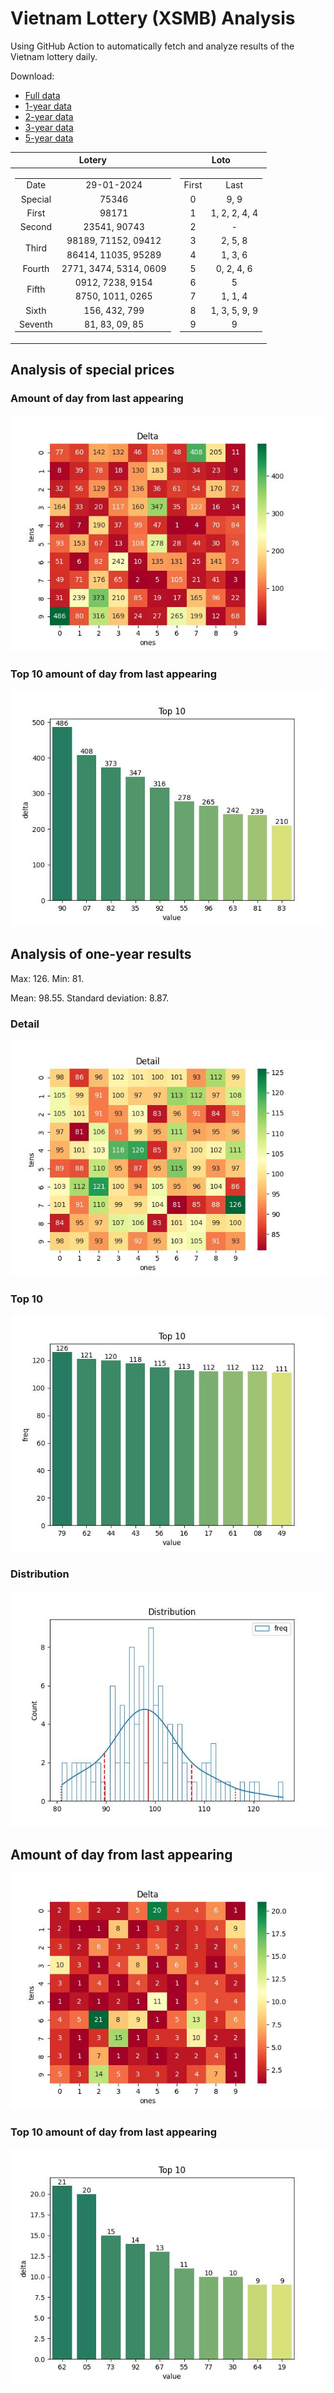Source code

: # Vietnam Lottery (XSMB) Analysis

Using GitHub Action to automatically fetch and analyze results of the Vietnam lottery daily.

Download:

* [Full data](https://raw.githubusercontent.com/khiemdoan/vietnam-lottery-xsmb-analysis/main/results/xsmb.csv)
* [1-year data](https://raw.githubusercontent.com/khiemdoan/vietnam-lottery-xsmb-analysis/main/results/xsmb_1_year.csv)
* [2-year data](https://raw.githubusercontent.com/khiemdoan/vietnam-lottery-xsmb-analysis/main/results/xsmb_2_year.csv)
* [3-year data](https://raw.githubusercontent.com/khiemdoan/vietnam-lottery-xsmb-analysis/main/results/xsmb_3_year.csv)
* [5-year data](https://raw.githubusercontent.com/khiemdoan/vietnam-lottery-xsmb-analysis/main/results/xsmb_5_year.csv)

| Lotery      | Loto |
| :-----------: | :-----------: |
| <table><tr><td>Date</td><td>29-01-2024</td></tr><tr><td>Special</td><td>75346</td></tr><tr><td>First</td><td>98171</td></tr><tr><td>Second</td><td>23541, 90743</td></tr><tr><td rowspan="2">Third</td><td>98189, 71152, 09412</td></tr><tr><td>86414, 11035, 95289</td></tr><tr><td>Fourth</td><td>2771, 3474, 5314, 0609</td></tr><tr><td rowspan="2">Fifth</td><td>0912, 7238, 9154</td></tr><tr><td>8750, 1011, 0265</td></tr><tr><td>Sixth</td><td>156, 432, 799</td></tr><tr><td>Seventh</td><td>81, 83, 09, 85</td></tr></table> | <table><tr><td>First</td><td>Last</td></tr><tr><td>0</td><td>9, 9</td></tr><tr><td>1</td><td>1, 2, 2, 4, 4</td></tr><tr><td>2</td><td>-</td></tr><tr><td>3</td><td>2, 5, 8</td></tr><tr><td>4</td><td>1, 3, 6</td></tr><tr><td>5</td><td>0, 2, 4, 6</td></tr><tr><td>6</td><td>5</td></tr><tr><td>7</td><td>1, 1, 4</td></tr><tr><td>8</td><td>1, 3, 5, 9, 9</td></tr><tr><td>9</td><td>9</td></tr></table> |


<h2>Analysis of special prices</h2>

<h3>Amount of day from last appearing</h3>

![Delta](images/special_delta.jpg)

<h3>Top 10 amount of day from last appearing</h3>

![Delta top 10](images/special_delta_top_10.jpg)

<h2>Analysis of one-year results</h2>

Max: 126. Min: 81.

Mean: 98.55. Standard deviation: 8.87.

<h3>Detail</h3>

![Detail](images/heatmap.jpg)

<h3>Top 10</h3>

![Top 10](images/top-10.jpg)

<h3>Distribution</h3>

![Distribution](images/distribution.jpg)

<h2>Amount of day from last appearing</h2>

![Delta](images/delta.jpg)

<h3>Top 10 amount of day from last appearing</h3>

![Delta top 10](images/delta_top_10.jpg)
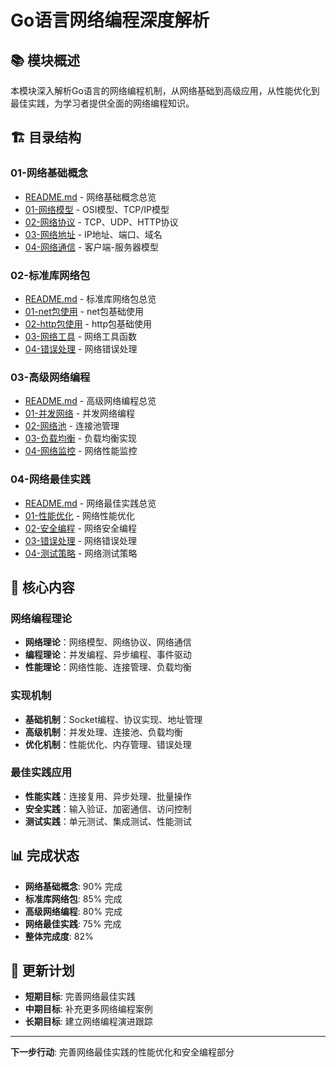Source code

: # Go语言网络编程深度解析

## 📚 **模块概述**

本模块深入解析Go语言的网络编程机制，从网络基础到高级应用，从性能优化到最佳实践，为学习者提供全面的网络编程知识。

## 🏗️ **目录结构**

### **01-网络基础概念**

- [README.md](01-网络基础概念/README.md) - 网络基础概念总览
- [01-网络模型](01-网络基础概念/01-网络模型/) - OSI模型、TCP/IP模型
- [02-网络协议](01-网络基础概念/02-网络协议/) - TCP、UDP、HTTP协议
- [03-网络地址](01-网络基础概念/03-网络地址/) - IP地址、端口、域名
- [04-网络通信](01-网络基础概念/04-网络通信/) - 客户端-服务器模型

### **02-标准库网络包**

- [README.md](02-标准库网络包/README.md) - 标准库网络包总览
- [01-net包使用](02-标准库网络包/01-net包使用/) - net包基础使用
- [02-http包使用](02-标准库网络包/02-http包使用/) - http包基础使用
- [03-网络工具](02-标准库网络包/03-网络工具/) - 网络工具函数
- [04-错误处理](02-标准库网络包/04-错误处理/) - 网络错误处理

### **03-高级网络编程**

- [README.md](03-高级网络编程/README.md) - 高级网络编程总览
- [01-并发网络](03-高级网络编程/01-并发网络/) - 并发网络编程
- [02-网络池](03-高级网络编程/02-网络池/) - 连接池管理
- [03-负载均衡](03-高级网络编程/03-负载均衡/) - 负载均衡实现
- [04-网络监控](03-高级网络编程/04-网络监控/) - 网络性能监控

### **04-网络最佳实践**

- [README.md](04-网络最佳实践/README.md) - 网络最佳实践总览
- [01-性能优化](04-网络最佳实践/01-性能优化/) - 网络性能优化
- [02-安全编程](04-网络最佳实践/02-安全编程/) - 网络安全编程
- [03-错误处理](04-网络最佳实践/03-错误处理/) - 网络错误处理
- [04-测试策略](04-网络最佳实践/04-测试策略/) - 网络测试策略

## 🎯 **核心内容**

### **网络编程理论**

- **网络理论**：网络模型、网络协议、网络通信
- **编程理论**：并发编程、异步编程、事件驱动
- **性能理论**：网络性能、连接管理、负载均衡

### **实现机制**

- **基础机制**：Socket编程、协议实现、地址管理
- **高级机制**：并发处理、连接池、负载均衡
- **优化机制**：性能优化、内存管理、错误处理

### **最佳实践应用**

- **性能实践**：连接复用、异步处理、批量操作
- **安全实践**：输入验证、加密通信、访问控制
- **测试实践**：单元测试、集成测试、性能测试

## 📊 **完成状态**

- **网络基础概念**: 90% 完成
- **标准库网络包**: 85% 完成
- **高级网络编程**: 80% 完成
- **网络最佳实践**: 75% 完成
- **整体完成度**: 82%

## 🔄 **更新计划**

- **短期目标**: 完善网络最佳实践
- **中期目标**: 补充更多网络编程案例
- **长期目标**: 建立网络编程演进跟踪

---

**下一步行动**: 完善网络最佳实践的性能优化和安全编程部分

EXERCISE: Scan the lines above for the word "网络基础概念", then copy each line that has it.

SOLUTION TO THIS PROBLEM:
### **01-网络基础概念**
- [README.md](01-网络基础概念/README.md) - 网络基础概念总览
- [01-网络模型](01-网络基础概念/01-网络模型/) - OSI模型、TCP/IP模型
- [02-网络协议](01-网络基础概念/02-网络协议/) - TCP、UDP、HTTP协议
- [03-网络地址](01-网络基础概念/03-网络地址/) - IP地址、端口、域名
- [04-网络通信](01-网络基础概念/04-网络通信/) - 客户端-服务器模型
- **网络基础概念**: 90% 完成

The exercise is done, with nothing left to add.